Exercise requirements:
What is needed is a copy of each line in the listing that contains "movimenta".

---------------

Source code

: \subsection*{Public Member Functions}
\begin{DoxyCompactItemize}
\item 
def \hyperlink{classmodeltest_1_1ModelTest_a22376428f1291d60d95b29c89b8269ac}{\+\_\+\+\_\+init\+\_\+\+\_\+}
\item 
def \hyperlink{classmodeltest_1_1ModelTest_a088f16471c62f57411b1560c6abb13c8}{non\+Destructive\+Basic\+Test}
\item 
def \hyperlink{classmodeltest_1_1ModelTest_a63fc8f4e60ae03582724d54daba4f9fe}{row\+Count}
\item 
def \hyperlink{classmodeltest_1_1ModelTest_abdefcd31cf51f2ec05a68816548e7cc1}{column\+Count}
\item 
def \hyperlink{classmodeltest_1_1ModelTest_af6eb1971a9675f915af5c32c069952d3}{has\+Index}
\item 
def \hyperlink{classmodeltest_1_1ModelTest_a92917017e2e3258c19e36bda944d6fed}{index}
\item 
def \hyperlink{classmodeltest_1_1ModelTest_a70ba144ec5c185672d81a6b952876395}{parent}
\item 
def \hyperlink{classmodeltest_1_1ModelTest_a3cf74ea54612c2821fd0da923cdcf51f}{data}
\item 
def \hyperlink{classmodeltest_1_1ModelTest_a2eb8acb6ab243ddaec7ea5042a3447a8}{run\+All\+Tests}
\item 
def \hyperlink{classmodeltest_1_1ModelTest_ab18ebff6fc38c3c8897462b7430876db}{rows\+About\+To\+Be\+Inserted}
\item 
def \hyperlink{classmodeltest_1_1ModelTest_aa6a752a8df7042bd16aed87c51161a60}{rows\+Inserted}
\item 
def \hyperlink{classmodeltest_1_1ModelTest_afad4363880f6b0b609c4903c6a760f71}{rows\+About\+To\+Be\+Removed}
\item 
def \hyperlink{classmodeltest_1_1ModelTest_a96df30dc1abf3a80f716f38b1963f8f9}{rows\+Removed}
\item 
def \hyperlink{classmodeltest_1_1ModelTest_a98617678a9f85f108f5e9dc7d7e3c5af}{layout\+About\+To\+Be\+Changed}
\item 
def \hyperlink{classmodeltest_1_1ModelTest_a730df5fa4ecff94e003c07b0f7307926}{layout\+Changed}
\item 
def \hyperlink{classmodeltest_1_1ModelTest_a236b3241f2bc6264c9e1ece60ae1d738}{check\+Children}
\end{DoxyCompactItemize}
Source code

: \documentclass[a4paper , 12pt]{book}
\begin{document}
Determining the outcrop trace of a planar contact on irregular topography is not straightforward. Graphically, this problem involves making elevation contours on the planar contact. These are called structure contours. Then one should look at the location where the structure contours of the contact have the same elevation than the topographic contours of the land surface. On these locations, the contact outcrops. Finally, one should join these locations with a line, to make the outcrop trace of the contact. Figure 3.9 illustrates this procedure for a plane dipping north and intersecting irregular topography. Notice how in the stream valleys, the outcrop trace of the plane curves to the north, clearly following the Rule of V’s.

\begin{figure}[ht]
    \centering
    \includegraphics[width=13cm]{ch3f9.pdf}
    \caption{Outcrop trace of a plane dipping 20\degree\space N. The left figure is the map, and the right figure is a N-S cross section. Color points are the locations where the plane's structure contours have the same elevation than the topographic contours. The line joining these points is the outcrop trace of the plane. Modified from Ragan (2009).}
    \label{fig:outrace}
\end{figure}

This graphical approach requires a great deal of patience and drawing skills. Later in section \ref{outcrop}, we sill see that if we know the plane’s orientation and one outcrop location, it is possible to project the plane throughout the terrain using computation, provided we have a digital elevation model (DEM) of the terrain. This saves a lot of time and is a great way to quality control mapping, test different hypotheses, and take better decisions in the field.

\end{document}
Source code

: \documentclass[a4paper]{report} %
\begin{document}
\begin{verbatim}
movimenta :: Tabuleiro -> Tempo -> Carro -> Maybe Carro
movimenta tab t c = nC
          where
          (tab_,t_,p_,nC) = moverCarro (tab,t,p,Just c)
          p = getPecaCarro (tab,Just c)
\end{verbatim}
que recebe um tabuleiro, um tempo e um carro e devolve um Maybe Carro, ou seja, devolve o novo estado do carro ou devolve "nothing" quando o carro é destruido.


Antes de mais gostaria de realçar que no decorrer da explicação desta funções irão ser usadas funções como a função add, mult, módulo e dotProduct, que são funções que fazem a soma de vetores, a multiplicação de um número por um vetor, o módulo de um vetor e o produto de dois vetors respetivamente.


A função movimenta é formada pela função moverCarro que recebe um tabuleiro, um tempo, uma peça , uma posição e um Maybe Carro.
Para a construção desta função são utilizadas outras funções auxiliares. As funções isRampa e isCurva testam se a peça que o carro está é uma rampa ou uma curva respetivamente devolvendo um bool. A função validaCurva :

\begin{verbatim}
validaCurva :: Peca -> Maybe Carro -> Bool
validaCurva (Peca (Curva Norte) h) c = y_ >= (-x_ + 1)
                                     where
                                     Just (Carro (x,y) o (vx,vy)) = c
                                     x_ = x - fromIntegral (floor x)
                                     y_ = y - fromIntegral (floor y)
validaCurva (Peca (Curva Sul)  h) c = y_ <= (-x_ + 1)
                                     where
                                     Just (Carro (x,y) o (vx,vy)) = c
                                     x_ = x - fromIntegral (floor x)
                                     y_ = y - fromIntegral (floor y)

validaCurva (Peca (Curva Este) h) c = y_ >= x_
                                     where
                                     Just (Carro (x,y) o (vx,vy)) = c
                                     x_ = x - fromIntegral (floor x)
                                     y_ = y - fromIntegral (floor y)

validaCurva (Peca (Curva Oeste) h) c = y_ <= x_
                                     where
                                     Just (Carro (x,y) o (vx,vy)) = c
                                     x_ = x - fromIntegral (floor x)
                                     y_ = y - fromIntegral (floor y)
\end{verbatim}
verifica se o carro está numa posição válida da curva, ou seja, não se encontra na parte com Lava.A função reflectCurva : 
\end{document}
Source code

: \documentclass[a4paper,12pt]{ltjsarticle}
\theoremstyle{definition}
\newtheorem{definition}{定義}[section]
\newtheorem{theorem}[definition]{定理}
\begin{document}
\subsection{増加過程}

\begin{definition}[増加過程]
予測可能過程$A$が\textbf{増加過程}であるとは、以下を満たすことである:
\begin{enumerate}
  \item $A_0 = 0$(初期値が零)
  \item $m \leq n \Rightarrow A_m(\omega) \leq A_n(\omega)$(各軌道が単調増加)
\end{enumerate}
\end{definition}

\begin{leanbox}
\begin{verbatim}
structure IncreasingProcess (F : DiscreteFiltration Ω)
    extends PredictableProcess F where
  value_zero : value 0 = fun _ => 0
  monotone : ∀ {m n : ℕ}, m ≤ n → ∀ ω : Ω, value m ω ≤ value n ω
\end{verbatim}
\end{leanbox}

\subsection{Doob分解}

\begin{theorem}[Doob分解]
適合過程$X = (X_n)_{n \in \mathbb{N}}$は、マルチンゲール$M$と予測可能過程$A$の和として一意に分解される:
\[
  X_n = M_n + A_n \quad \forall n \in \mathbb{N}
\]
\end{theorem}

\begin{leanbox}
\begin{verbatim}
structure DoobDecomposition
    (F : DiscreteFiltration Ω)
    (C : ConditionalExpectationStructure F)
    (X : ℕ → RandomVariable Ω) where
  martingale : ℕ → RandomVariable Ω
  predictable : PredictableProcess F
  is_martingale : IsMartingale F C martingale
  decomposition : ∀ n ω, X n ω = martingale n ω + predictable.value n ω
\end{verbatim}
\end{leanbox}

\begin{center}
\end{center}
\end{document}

---------------

Reply:
movimenta :: Tabuleiro -> Tempo -> Carro -> Maybe Carro
movimenta tab t c = nC
A função movimenta é formada pela função moverCarro que recebe um tabuleiro, um tempo, uma peça , uma posição e um Maybe Carro.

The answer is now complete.